Climate data for Zvanivka
| Month | Jan | Feb | Mar | Apr | May | Jun | Jul | Aug | Sep | Oct | Nov | Dec | Year |
| Mean maximum °C | −1.6 | −0.1 | 6.2 | 14.7 | 21.4 | 25.5 | 27.9 | 27.7 | 20.9 | 12.8 | 5.3 | 0.7 | 27.9 |
| Daily mean °C | −4.1 | −3.2 | 2.1 | 9.9 | 16.5 | 20.7 | 23.2 | 22.6 | 16.3 | 9.0 | 2.7 | −1.5 | 9.5 |
| Mean minimum °C | −6.8 | −6.4 | −2.1 | 4.5 | 10.6 | 15.2 | 17.7 | 17.1 | 11.7 | 5.3 | 0.1 | −3.7 | −6.8 |
| Average precipitation mm | 50 | 39 | 46 | 50 | 54 | 62 | 54 | 37 | 49 | 44 | 44 | 50 | 579 |
| Daily mean °F | 24.6 | 26.2 | 35.8 | 49.8 | 61.7 | 69.3 | 73.8 | 72.7 | 61.3 | 48.2 | 36.9 | 29.3 | 49.1 |
| Average precipitation inches | 2.0 | 1.5 | 1.8 | 2.0 | 2.1 | 2.4 | 2.1 | 1.5 | 1.9 | 1.7 | 1.7 | 2.0 | 22.7 |
Source:

== Archeology ==
In 1969, an ancient settlement from the Mousterian culture from the Paleolithic Age was discovered at the site of Zvanivka.

== History ==
In 1859, Zvanivka was noted as being a manor village with a population of 136 people and an Orthodox church.

=== Soviet era ===
As a result of the Holodomor, 108 residents of Zvanivka died.

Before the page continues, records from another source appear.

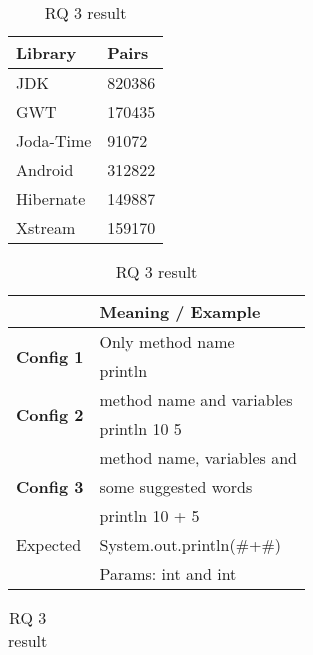 \begin{table}[]
\tiny
\caption{Corpus, configurations and RQ3 result}
\label{tbl:CombineConfigTables}
\begin{subtable}[t]{0.1\textwidth}
\centering
\caption{Corpus}
\label{tbl:DataPreparation}
\begin{tabular}{|l|l|}
\hline
\textbf{Library }  & \textbf{Pairs} \\ \hline
JDK       & 820386         \\ \hline
GWT       & 170435         \\ \hline
Joda-Time & 91072          \\ \hline
Android   & 312822         \\ \hline
Hibernate & 149887         \\ \hline
Xstream   & 159170         \\ \hline
\end{tabular}
\end{subtable}
\hfill
\begin{subtable}[t]{0.2\textwidth}
\centering
\tiny
\caption{Configurations}
\label{tbl:Config2}
\begin{tabular}{|l|l|}
\hline
                     & \textbf{Meaning / Example    }                                                                                              \\ \hline
\multirow{2}{*}{\textbf{Config 1}} & Only method name                                                               \\ \cline{2-2} 
                     &  println                                                                   \\ \hline
\multirow{2}{*}{\textbf{Config 2}} &  method name and variables                                                                                       \\ \cline{2-2} 
                         & println 10 5                                        \\ \hline
\multirow{3}{*}{\textbf{Config 3}} & method name, variables and                                                                                  \\ 
 & some suggested words \\\cline{2-2}
               &      println 10 + 5       
                     \\ \hline
Expected &                          
System.out.println(\#+\#)
\\ & Params: int and int     
                     \\ \hline
\end{tabular}
\end{subtable}
\hfill
\begin{subtable}[t]{0.5\textwidth}
\tiny
\flushright
\caption{RQ 3 result}
\begin{tabular}{|l|l|l|l|l|l|}
\hline
              

\end{tabular}
\end{subtable}
\end{table}
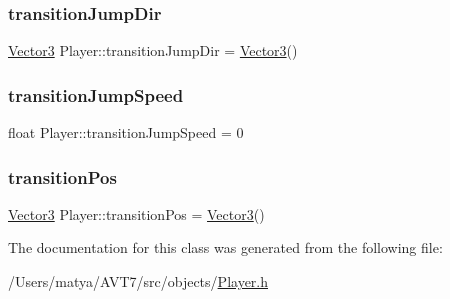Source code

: \subsubsection{\texorpdfstring{transition\+Jump\+Dir}{transitionJumpDir}}
{\footnotesize\ttfamily \hyperlink{class_vector3}{Vector3} Player\+::transition\+Jump\+Dir = \hyperlink{class_vector3}{Vector3}()\hspace{0.3cm}{\ttfamily [protected]}}

\mbox{\label{class_player_af7711712d6bd0b3185f8a38f769ff3c8}} 
\subsubsection{\texorpdfstring{transition\+Jump\+Speed}{transitionJumpSpeed}}
{\footnotesize\ttfamily float Player\+::transition\+Jump\+Speed = 0\hspace{0.3cm}{\ttfamily [protected]}}

\mbox{\label{class_player_a6c51347e4c397febebd559c19d7969b9}} 
\subsubsection{\texorpdfstring{transition\+Pos}{transitionPos}}
{\footnotesize\ttfamily \hyperlink{class_vector3}{Vector3} Player\+::transition\+Pos = \hyperlink{class_vector3}{Vector3}()\hspace{0.3cm}{\ttfamily [protected]}}



The documentation for this class was generated from the following file\+:\begin{DoxyCompactItemize}
\item 
/\+Users/matya/\+A\+V\+T7/src/objects/\hyperlink{_player_8h}{Player.\+h}\end{DoxyCompactItemize}
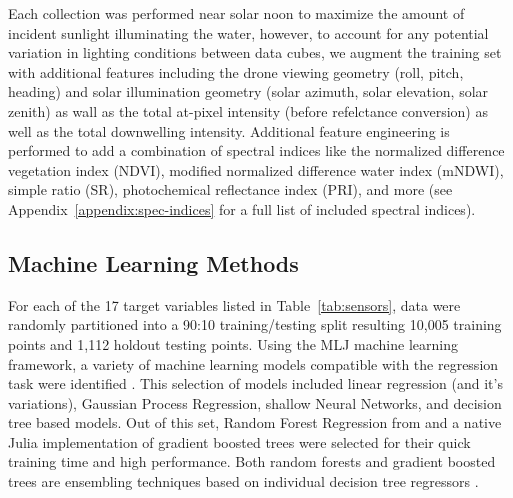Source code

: \documentclass[journal,article,submit,pdftex,moreauthors]{Definitions/mdpi}
\begin{document}
Each collection was performed near solar noon to maximize the amount of incident sunlight illuminating the water, however, to account for any potential variation in lighting conditions between data cubes, we augment the training set with additional features including the drone viewing geometry (roll, pitch, heading) and solar illumination geometry (solar azimuth, solar elevation, solar zenith) as wall as the total at-pixel intensity (before refelctance conversion) as well as the total downwelling intensity. Additional feature engineering is performed to add a combination of spectral indices like the normalized difference vegetation index (NDVI), modified normalized difference water index (mNDWI), simple ratio (SR), photochemical reflectance index (PRI), and more (see Appendix~\ref{appendix:spec-indices} for a full list of included spectral indices). 

\subsection{Machine Learning Methods}

For each of the 17 target variables listed in Table~\ref{tab:sensors}, data were randomly partitioned into a 90:10 training/testing split resulting 10,005 training points and 1,112 holdout testing points. Using the MLJ machine learning framework, a variety of machine learning models compatible with the regression task were identified \cite{MLJ1}. This selection of models included linear regression (and it's variations), Gaussian Process Regression, shallow Neural Networks, and decision tree based models. Out of this set, Random Forest Regression from \cite{decision-trees} and a native Julia implementation of gradient boosted trees were selected for their quick training time and high performance. Both random forests and gradient boosted trees are ensembling techniques based on individual decision tree regressors \cite{decision-trees, random-forest, gradient-boosting}. 
\end{document}
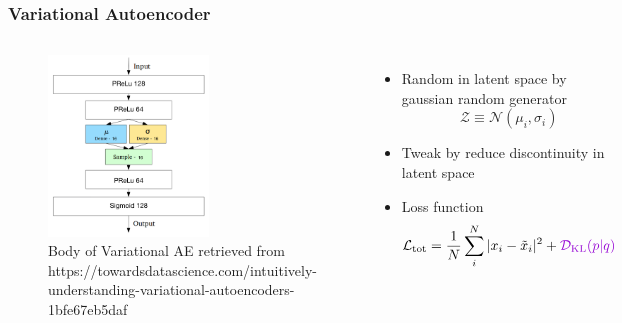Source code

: \documentclass{beamer}
\begin{document}
\begin{frame}
\frametitle{Variational Autoencoder}
\begin{columns}
    \begin{figure}
        \includegraphics[height=0.6\textheight, width=0.6\textwidth]{images/variational_ae}
        \caption{Body of Variational AE \tiny retrieved from https://towardsdatascience.com/intuitively-understanding-variational-autoencoders-1bfe67eb5daf}
    \end{figure}

    \begin{itemize}
        \item Random  in latent space by gaussian random generator
        \begin{equation}
            \mathcal{Z} \equiv \mathcal{N}(\mu_i, \sigma_i)
        \end{equation}
        \item Tweak by \textcolor[RGB]{148,0,211}{reduce discontinuity in latent space}
        \item Loss function
        \begin{equation}
            \mathcal{L}_{\text{tot}} = \frac{1}{N}\sum_i^N |x_i-\tilde{x}_i|^2 + \textcolor[RGB]{148,0,211}{\mathcal{D}_{\text{KL}}(p|q)}
        \end{equation}
    \end{itemize}
\end{columns}
\end{frame}
\end{document}
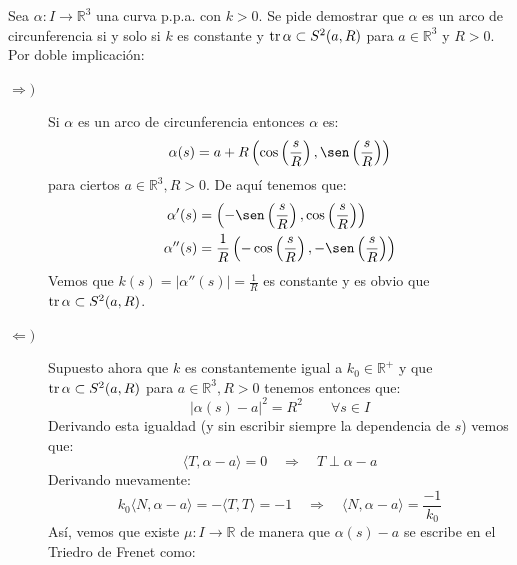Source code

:\begin{ejercicio}
    Sea $\alpha:I\to\mathbb{R}^3$ una curva p.p.a. con $k>0$. Se pide demostrar que $\alpha$ es un arco de circunferencia si y solo si $k$ es constante y $\tr\alpha\subset S^2(a,R)$ para $a\in \mathbb{R}^3$ y $R>0$.\\

    \noindent
    Por doble implicación:
    \begin{description}
        \item [$\Longrightarrow )$] Si $\alpha$ es un arco de circunferencia entonces $\alpha$ es:
            \begin{equation*}
                \alpha(s) = a + R\left(\cos\left(\frac{s}{R}\right),\sen\left(\frac{s}{R}\right)\right)
            \end{equation*}
            para ciertos $a\in \mathbb{R}^3,R>0$. De aquí tenemos que:
            \begin{align*}
                \alpha'(s) &= \left(-\sen\left(\frac{s}{R}\right),\cos\left(\frac{s}{R}\right)\right) \\
                \alpha''(s) &= \frac{1}{R}\left(-\cos\left(\frac{s}{R}\right),-\sen\left(\frac{s}{R}\right)\right)
            \end{align*}
            Vemos que $k(s) = |\alpha''(s)| = \frac{1}{R}$ es constante y es obvio que $\tr\alpha\subset S^2(a,R)$.
        \item [$\Longleftarrow )$] Supuesto ahora que $k$ es constantemente igual a $k_0\in \mathbb{R}^+$ y que $\tr\alpha\subset S^2(a,R)$ para $a\in \mathbb{R}^3,R>0$ tenemos entonces que:
            \begin{equation*}
                |\alpha(s)-a|^2 = R^2 \qquad \forall s\in I
            \end{equation*}
            Derivando esta igualdad (y sin escribir siempre la dependencia de $s$) vemos que:
            \begin{equation*}
                \langle T,\alpha-a \rangle = 0 \quad\Longrightarrow\quad T \perp \alpha-a
            \end{equation*}
            Derivando nuevamente:
            \begin{equation*}
                k_0\langle N,\alpha-a \rangle = -\langle T,T \rangle = -1 \quad\Longrightarrow\quad \langle N,\alpha-a \rangle = \frac{-1}{k_0}
            \end{equation*}
            Así, vemos que existe $\mu:I\to \mathbb{R}$ de manera que $\alpha(s)-a$ se escribe en el Triedro de Frenet como:

\end{description}
\end{ejercicio}
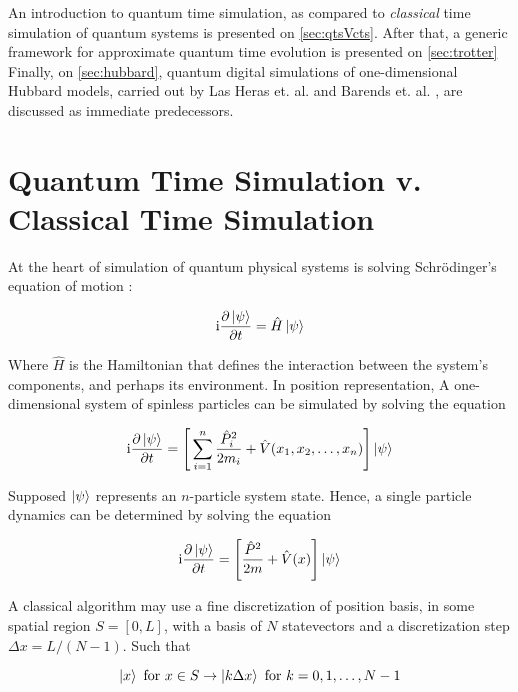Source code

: An introduction to quantum time simulation, as compared to \textit{classical} time simulation of quantum systems is presented on \autoref{sec:qtsVcts}. After that, a generic framework for approximate quantum time evolution is presented on \autoref{sec:trotter} Finally, on \autoref{sec:hubbard}, quantum digital simulations of one-dimensional Hubbard models, carried out by Las Heras et. al. \cite{HubbardSimulLasHeras} and Barends et. al. \cite{HubbardSimul}, are discussed as immediate predecessors.

\section{Quantum Time Simulation v. Classical Time Simulation}
\label{sec:qtsVcts}

  At the heart of simulation of quantum physical systems is solving Schrödinger's equation of motion \cite{Beck, Nielsen}:

  \begin{equation}
  \mathrm{i}
  \label{eq:SchEqn}\pdv{\ket{\psi}}{t} = \hat{H} \ket{\psi}
  \end{equation}

  Where $\hat{H}$ is the Hamiltonian that defines the interaction between the system's components, and perhaps its environment. In position representation, A one-dimensional system of spinless particles can be simulated by solving the equation

  \begin{equation}
  \mathrm{i}\pdv{\ket{\psi}}{t} = \Bigg[\sum_{i = 1}^{n} \frac{\hat{P}_i^2}{2m_i} + \hat{V}(x_1, x_2, \ldots, x_n)\Bigg] \ket{\psi}
  \end{equation}

  Supposed $\ket{\psi}$ represents an $n$-particle system state. Hence, a single particle dynamics can be determined by solving the equation

  \begin{equation}
  \mathrm{i}\pdv{\ket{\psi}}{t} = \Bigg[\frac{\hat{P}^2}{2m} + \hat{V}(x)\Bigg] \ket{\psi}
  \end{equation}

  A classical algorithm may use a fine discretization of position basis, in some spatial region $\mathit{S} = [0,L]$, with a basis of $N$ statevectors and a discretization step $\Delta x = L/(N-1)$. Such that

  \begin{equation}
    \ket{x} \text{ for } x \in S \rightarrow \ket{k \Delta x} \text{ for } k = 0,1,\ldots,N-1
  \end{equation}

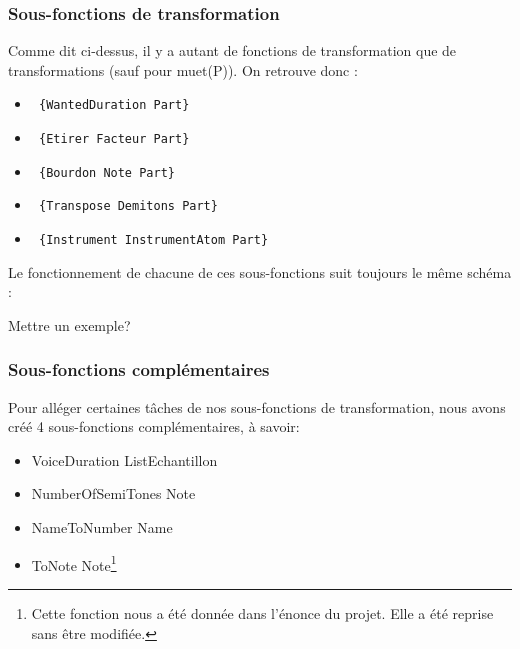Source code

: \documentclass[12pt,a4paper]{article}
\begin{document}
\subsubsection{Sous-fonctions de transformation}
Comme dit ci-dessus, il y a autant de fonctions de transformation que de transformations (sauf pour muet(P)). 
On retrouve donc :
\begin{itemize}
	\item \begin{verbatim} {WantedDuration Part} \end{verbatim}
	\item \begin{verbatim} {Etirer Facteur Part} \end{verbatim}
	\item \begin{verbatim} {Bourdon Note Part} \end{verbatim}
	\item \begin{verbatim} {Transpose Demitons Part} \end{verbatim}
	\item \begin{verbatim} {Instrument InstrumentAtom Part} \end{verbatim} 
\end{itemize}

Le fonctionnement  de chacune de ces sous-fonctions suit toujours le même schéma :

Mettre un exemple?

\subsubsection{Sous-fonctions complémentaires}
Pour alléger certaines tâches de nos sous-fonctions de transformation,  nous avons créé 4 sous-fonctions complémentaires, à savoir:
\begin{itemize}
	\item {VoiceDuration ListEchantillon}
	\item {NumberOfSemiTones Note}
	\item {NameToNumber Name}
	\item {ToNote Note}\footnote{Cette fonction nous a été donnée dans l'énonce du projet. Elle a été reprise sans être modifiée.}
\end{itemize}
\end{document}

In 1951, Boykos were resettled in Zvanivka — these were formerly residents of the villages of Liskowate and Moczary, the territories of which were transferred to Poland as part of the 1951 Polish-Soviet territorial exchange.

=== 21st century ===
In 2023, during the Russian invasion of Ukraine, Zvanivka came under Russian shelling.

== Demographics ==

A significant amount of the population are families of displaced Lemkos and Boykos.

=== Census data ===
As of the 2001 Ukrainian census, Zvanivka had a population of 1,430 inhabitants, which is almost entirely ethnically Ukrainian. The linguistic composition of the population was as follows:

== Religion ==
A monastery of the Order of Saint Basil the Great of the Ukrainian Greek Catholic Church operates in the village. The monastery was founded on July 27, 1998.

In 2018 and 2019, Zvanivka hosted a regional festival of nativity scenes and Christmas carols.